INC-supplied informants also have identified insurgents who have been 
waging a guerrilla war that has claimed the lives of more than 500 
U.S. troops and hundreds of Iraqis, he said.

"To call all of it (INC intelligence) useless is too negative," said 
the defense official, who described the Information Collection 
Program as a "massive" undertaking.

"You never take anything at face value," he continued. "When the INC 
gives information, we absolutely pursue it. You never know what that 
golden nugget is going to be."

But a senior administration official questioned whether the United 
States should still be funding the program.

"A huge amount of what was collected hasn't panned out," he said. 
"Some of it has turned out to have been either wrong or fabricated."

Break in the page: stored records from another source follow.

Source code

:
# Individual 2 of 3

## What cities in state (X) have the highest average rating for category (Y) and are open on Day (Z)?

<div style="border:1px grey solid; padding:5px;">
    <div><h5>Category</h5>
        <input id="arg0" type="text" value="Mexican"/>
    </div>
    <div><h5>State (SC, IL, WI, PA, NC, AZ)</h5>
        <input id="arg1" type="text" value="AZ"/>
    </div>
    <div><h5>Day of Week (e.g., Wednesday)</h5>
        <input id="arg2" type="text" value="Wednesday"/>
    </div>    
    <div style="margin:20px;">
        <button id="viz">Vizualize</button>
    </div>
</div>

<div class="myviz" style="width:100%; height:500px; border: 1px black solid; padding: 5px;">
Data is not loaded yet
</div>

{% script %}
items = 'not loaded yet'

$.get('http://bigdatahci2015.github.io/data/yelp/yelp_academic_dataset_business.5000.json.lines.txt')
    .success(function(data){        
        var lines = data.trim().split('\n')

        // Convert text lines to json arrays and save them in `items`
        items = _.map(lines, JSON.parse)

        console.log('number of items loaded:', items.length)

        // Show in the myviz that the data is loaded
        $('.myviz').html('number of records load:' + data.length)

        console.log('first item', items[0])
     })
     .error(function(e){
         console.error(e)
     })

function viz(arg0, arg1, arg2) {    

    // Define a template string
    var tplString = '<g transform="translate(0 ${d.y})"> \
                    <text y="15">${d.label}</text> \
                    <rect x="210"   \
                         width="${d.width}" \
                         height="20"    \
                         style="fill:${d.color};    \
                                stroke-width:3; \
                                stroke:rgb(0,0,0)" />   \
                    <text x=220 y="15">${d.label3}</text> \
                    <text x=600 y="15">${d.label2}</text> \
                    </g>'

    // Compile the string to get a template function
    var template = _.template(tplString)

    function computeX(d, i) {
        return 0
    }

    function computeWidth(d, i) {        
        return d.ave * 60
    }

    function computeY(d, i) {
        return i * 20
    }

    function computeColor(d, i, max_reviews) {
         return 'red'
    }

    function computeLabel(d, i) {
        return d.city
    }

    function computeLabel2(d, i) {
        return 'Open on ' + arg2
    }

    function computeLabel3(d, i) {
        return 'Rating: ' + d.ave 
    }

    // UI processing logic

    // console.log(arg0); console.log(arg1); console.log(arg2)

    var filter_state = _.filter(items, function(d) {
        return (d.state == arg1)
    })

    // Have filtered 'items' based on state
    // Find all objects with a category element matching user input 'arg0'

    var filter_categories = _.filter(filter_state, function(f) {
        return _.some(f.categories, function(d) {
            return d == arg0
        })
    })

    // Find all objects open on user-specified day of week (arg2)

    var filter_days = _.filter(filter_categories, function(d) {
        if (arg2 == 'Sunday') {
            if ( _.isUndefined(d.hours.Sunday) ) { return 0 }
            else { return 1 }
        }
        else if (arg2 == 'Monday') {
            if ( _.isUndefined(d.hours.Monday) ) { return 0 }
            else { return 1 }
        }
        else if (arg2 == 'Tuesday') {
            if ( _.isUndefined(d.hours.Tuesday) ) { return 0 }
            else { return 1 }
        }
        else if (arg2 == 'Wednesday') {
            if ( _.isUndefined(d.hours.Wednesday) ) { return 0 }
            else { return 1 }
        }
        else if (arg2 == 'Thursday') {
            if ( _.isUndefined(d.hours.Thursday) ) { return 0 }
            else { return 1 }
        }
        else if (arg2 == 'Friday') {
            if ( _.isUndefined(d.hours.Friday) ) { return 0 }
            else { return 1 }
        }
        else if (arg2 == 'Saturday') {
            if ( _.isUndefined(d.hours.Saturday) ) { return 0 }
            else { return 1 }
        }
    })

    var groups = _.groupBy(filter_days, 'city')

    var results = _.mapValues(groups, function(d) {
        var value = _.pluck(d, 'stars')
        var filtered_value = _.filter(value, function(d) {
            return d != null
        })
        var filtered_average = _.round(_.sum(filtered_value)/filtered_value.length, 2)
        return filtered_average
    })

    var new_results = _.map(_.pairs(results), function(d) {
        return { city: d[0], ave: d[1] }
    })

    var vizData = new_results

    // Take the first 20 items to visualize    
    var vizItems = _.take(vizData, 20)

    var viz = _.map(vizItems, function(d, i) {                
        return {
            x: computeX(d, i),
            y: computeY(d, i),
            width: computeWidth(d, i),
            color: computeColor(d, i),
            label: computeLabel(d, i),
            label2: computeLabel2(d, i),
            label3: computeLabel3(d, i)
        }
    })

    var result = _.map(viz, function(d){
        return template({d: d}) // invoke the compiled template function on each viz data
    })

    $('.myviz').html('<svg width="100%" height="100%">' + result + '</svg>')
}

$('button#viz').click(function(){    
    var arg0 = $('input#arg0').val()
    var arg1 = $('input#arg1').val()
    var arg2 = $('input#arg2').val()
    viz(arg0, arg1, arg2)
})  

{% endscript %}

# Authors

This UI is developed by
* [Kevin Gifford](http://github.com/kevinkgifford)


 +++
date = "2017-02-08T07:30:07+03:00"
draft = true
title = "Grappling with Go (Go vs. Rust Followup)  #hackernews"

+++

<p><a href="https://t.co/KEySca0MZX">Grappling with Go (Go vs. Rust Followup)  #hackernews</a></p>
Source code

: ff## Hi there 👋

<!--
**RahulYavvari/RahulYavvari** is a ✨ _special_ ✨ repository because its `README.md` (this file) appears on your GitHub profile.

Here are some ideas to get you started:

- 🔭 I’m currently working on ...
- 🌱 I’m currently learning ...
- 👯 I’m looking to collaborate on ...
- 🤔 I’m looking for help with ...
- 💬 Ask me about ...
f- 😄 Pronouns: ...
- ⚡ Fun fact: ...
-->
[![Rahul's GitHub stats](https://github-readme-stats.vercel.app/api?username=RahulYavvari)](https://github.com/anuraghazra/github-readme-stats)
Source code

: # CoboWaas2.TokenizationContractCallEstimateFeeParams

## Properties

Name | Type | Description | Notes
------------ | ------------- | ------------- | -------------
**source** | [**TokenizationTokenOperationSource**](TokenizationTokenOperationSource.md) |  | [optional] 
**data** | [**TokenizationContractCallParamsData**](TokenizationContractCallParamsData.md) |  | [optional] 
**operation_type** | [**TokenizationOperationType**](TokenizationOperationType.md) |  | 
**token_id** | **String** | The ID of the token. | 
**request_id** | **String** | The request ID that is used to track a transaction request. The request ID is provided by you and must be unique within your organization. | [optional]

The senior administration official also sought to justify the initial 
decision to support the program.

Prior to the invasion, U.S. intelligence agencies had no better human 
sources in Iraq, and had no choice but to rely on the INC, minority 
Kurdish guerrilla groups and other sources who claimed to have 
knowledge of Saddam's illegal arms programs, ties to terrorist groups 
and his military forces, he said.

"The evidence now suggests that at some points along the way, we may 
have been duped by people who wanted to encourage military action for 
their own reasons," he conceded.

Chalabi apparently is less concerned about the past

"We are heroes in error," Chalabi was quoted as saying recently in 
Baghdad by The Daily Telegraph of London. "As far as we're concerned 
we've been entirely successful. That tyrant Saddam is gone and the 
Americans are in Baghdad. What was said before is not important. The 
Bush administration is looking for a scapegoat. We're ready to fall 
on our swords if he wants."

In a related development, U.S. officials said that on top of the 
Pentagon funds, Chalabi's organization asked the State Department in 
August for $5 million in unspent financing that was approved by 
Congress before the war.

The $5 million has not been released, they said.

The request for the money follows the awarding to the INC of $3.1 
million in April 2003 following the fall of Baghdad, according to a 
State Department statement.

State Department lawyers questioned the decision to turn over the 
$3.1 million, said a State Department official. But senior aides, 
anticipating an outcry from Chalabi's supporters in the 
administration and in Congress, opted to release the money, said the 
official, who spoke on condition of anonymity.